The calculations below show that for a two month period Mr Crawford received $178.39 more under the salary arrangement compared to the 2019 Agreement if he worked a 40 hour week. By 1 April 2023, he was only better off by $51.68 per week and by 1 April 2024 he was worse off by $110.96 per week. Although overtime above 40 hours per week is not factored into the calculations below, any work which Mr Crawford performed in excess of 40 hours per week from 1 April 2023 would have been paid at the rate of $103.36 per hour, resulting in Mr Crawford being worse off under the salary arrangement.
| 2019 Agreement | 2019 Agreement | 2023 Agreement | ||
| 1 Feb 2023 | 1 April 2023 | 1 April 2024 | Salary | |
| Weekly Rate (36 hour week) | $1,773.72 | $1,837.08 | $1,947.24 | $2,500 (40 hours) |
| 4 hours overtime | $49.27[(1.5x 2)+(2x2)]= $344.89 | $51.03 x 2 x 4 = $408.24 | $54.09 x 2 x 4 = $432.72 | |
| Site Allowance | $4.20 x 40 = $168 | $4.20 x 40 = $168 | $4.40 x 40 = $176 | |
| Leading hand allowance[31] | $35.00 | $35.00 | $55.00 | |
| TOTAL | $2,321.61 | $2,448.32 | $2,610.96 | $2,500 |
JRK submits that Mr Crawford was ‘dissatisfied’ with his remuneration and that he ‘suffered from something akin to buyer’s remorse when (according to his calculations) he determined that he was receiving less in that role then he would have if he had continued to be employed as a leading hand and been covered by the company’s enterprise agreement.’ I do not agree with this characterisation. There is no evidence before me which establishes that Mr Crawford agreed to accept a lower rate of pay when he became Site Manager. This would be a strange outcome given Mr Crawford’s evidence that his duties as a leading hand and a Site Manager were ‘pretty much exactly the same’ which was not challenged by JRK. Moreover, Mr Crawford was repeatedly advised that his hourly rate of pay was calculated to include overtime. This is a matter which is also referred to in the written contract of employment. There is no evidence as to how JRK calculated the salary, however a reasonable person in Mr Crawford’s position would be entitled to assume that the reference point for the calculation of a salary rate which included overtime was the applicable enterprise agreement and that any significant changes to that enterprise agreement would prompt a salary review, particularly if the salary was close to the agreement rates of pay. In this regard, I note that Mr McMahon’s evidence was that annual salary reviews are undertaken around March/April each year[32]. I observe that this timeframe coincides with the rates of pay increasing in the 2019 and 2023 Agreements on 1 April each year.

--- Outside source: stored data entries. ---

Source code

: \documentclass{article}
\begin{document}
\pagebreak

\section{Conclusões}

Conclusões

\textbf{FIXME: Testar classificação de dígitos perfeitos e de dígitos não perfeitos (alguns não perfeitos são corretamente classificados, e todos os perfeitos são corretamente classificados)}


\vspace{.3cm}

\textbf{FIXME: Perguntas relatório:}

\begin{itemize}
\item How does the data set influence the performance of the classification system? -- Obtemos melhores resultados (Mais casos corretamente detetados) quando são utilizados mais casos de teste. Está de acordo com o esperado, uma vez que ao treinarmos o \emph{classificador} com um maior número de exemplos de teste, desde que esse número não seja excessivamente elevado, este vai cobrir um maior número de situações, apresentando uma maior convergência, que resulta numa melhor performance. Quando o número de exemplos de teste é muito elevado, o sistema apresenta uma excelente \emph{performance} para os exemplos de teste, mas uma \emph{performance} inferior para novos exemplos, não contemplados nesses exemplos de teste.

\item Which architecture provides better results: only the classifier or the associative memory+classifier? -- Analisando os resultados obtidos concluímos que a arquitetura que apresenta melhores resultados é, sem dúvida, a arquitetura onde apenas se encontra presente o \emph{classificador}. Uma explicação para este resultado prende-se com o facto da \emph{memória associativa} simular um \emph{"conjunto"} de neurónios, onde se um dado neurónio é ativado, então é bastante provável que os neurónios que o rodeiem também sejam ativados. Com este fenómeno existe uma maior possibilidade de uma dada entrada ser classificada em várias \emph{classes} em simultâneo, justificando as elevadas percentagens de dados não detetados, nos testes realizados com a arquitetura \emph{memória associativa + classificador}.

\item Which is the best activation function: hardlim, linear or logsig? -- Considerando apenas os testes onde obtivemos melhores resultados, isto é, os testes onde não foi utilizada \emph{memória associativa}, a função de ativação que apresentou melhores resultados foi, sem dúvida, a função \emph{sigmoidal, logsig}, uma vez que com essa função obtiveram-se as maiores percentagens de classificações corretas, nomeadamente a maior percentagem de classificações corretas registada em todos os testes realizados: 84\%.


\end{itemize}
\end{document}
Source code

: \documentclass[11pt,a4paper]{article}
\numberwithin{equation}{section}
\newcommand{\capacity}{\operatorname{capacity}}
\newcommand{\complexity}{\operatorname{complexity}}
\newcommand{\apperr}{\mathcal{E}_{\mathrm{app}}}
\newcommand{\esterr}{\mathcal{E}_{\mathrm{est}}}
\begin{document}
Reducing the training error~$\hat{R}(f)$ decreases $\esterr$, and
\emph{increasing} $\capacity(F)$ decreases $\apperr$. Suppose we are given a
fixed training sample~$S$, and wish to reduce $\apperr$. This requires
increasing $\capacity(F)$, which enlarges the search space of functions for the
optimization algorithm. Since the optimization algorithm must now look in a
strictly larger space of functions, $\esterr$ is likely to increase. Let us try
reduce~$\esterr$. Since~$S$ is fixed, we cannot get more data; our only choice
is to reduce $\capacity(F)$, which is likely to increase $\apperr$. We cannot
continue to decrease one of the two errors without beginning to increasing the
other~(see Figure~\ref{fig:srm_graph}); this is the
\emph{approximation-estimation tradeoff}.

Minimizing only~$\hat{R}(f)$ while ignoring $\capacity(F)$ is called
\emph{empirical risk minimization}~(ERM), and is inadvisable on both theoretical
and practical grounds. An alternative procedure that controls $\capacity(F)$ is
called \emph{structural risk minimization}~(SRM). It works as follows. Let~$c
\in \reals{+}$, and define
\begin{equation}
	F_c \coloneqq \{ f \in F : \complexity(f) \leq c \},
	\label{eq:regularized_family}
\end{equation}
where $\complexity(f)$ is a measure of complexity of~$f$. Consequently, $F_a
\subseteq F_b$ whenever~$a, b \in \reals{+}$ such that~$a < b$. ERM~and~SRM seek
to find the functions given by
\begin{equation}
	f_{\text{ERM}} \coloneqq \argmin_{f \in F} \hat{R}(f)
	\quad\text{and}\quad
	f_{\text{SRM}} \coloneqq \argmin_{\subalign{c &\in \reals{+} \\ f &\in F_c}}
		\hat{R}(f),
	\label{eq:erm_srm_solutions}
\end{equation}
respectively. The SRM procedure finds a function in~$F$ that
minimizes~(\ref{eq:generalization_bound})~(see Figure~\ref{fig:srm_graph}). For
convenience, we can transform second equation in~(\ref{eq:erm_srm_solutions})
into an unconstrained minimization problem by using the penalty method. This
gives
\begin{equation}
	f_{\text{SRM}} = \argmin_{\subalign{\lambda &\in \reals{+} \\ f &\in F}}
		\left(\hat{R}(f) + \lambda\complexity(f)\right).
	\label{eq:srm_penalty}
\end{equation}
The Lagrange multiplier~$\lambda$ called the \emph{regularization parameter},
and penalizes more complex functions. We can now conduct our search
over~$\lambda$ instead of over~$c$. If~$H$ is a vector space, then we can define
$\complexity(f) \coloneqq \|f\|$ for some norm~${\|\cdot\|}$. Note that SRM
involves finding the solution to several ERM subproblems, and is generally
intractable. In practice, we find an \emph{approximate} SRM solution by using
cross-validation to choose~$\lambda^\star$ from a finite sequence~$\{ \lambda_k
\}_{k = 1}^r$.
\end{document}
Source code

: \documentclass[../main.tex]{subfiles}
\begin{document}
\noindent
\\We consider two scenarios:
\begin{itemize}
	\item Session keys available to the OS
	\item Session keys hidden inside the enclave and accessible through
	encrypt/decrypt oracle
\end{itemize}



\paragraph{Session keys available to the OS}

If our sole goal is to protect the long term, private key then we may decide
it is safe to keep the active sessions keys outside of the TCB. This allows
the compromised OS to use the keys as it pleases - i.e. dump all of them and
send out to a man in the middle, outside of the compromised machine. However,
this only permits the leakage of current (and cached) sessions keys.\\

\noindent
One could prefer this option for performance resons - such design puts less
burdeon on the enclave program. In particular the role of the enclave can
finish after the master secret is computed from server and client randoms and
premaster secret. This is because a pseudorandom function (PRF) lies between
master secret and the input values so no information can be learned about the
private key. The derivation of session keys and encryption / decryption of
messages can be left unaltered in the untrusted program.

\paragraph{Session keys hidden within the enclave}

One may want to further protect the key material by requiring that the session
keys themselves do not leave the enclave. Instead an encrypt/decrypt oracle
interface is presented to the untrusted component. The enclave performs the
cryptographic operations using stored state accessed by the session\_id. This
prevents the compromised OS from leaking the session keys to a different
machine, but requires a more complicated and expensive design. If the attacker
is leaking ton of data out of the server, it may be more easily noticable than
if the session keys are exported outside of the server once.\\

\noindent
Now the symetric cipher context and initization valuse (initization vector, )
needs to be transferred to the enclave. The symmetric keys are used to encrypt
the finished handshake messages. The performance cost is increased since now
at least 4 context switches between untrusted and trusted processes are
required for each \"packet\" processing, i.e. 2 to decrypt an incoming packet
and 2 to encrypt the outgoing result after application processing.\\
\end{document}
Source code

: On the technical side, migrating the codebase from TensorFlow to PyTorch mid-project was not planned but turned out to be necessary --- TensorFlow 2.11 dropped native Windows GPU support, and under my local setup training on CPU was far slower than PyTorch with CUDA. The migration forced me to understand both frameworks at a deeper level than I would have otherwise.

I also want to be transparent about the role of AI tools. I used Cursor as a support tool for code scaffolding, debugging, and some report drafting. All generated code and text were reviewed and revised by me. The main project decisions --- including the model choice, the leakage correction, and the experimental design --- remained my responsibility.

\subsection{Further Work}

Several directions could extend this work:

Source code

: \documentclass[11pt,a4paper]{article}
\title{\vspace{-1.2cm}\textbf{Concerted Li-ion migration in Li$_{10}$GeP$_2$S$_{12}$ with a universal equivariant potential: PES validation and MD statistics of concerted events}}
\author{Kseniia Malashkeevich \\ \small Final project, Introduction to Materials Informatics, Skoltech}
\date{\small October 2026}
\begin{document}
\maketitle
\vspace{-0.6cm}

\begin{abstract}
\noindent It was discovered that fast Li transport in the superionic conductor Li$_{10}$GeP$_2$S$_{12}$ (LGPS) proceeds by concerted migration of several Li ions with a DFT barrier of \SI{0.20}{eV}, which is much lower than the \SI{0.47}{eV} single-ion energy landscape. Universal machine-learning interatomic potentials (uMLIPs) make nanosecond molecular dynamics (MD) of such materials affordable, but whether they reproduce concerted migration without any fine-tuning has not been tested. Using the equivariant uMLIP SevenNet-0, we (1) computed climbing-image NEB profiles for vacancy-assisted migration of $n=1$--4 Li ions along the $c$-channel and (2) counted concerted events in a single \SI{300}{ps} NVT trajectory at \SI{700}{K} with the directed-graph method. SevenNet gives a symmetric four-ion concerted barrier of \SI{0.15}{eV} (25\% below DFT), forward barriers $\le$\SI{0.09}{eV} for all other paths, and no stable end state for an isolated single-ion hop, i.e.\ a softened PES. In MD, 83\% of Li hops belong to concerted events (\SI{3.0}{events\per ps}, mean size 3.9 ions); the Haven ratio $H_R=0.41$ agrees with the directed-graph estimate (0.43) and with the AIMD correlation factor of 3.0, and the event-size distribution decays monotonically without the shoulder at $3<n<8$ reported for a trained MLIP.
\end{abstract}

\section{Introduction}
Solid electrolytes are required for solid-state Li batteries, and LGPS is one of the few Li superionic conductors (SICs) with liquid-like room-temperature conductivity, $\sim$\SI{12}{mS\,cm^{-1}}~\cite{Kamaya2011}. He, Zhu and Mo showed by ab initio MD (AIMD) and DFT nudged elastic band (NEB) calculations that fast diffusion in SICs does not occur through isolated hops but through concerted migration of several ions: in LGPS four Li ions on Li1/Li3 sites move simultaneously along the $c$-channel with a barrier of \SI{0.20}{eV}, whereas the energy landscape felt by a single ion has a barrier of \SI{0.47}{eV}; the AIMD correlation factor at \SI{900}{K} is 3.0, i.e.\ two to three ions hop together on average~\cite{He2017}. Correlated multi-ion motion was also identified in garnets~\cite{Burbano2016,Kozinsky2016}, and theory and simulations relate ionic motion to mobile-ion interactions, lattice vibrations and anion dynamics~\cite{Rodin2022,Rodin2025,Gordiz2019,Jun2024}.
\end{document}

In my view, it was a fundamental term of the verbal contract of employment between Mr Crawford and JRK in relation to the Site Manager position that the annual salary would be set at a rate which included overtime. I have reached this conclusion based on the verbal assurances which were given to Mr Crawford by JRK. Although the written contract of employment does not apply to Mr Crawford as it was never provided to or signed by him, the contract confirms JRK’s intention to set the annual salary for the Site Manager position at a rate which included overtime and therefore corroborates Mr Crawford’s evidence about the verbal assurances. As neither party has referred to any documents which apply to JRK and its employees with respect to overtime other than the 2019 and 2023 Agreements, this leads me to conclude that the inclusion of overtime in the Site Manager rate of pay must be the overtime rates specified in those Agreements, which apply when more than 36 hours are worked. As overtime must be calculated on a specific rate of pay, and as Mr Crawford’s annual salary was higher than the base rates of pay in the 2019 and 2023 Agreements, it is logical that overtime would be calculated on the base rates of pay in the 2019 and 2023 Agreements rather than Mr Crawford’s hourly rate of $62.50 based on his annual salary.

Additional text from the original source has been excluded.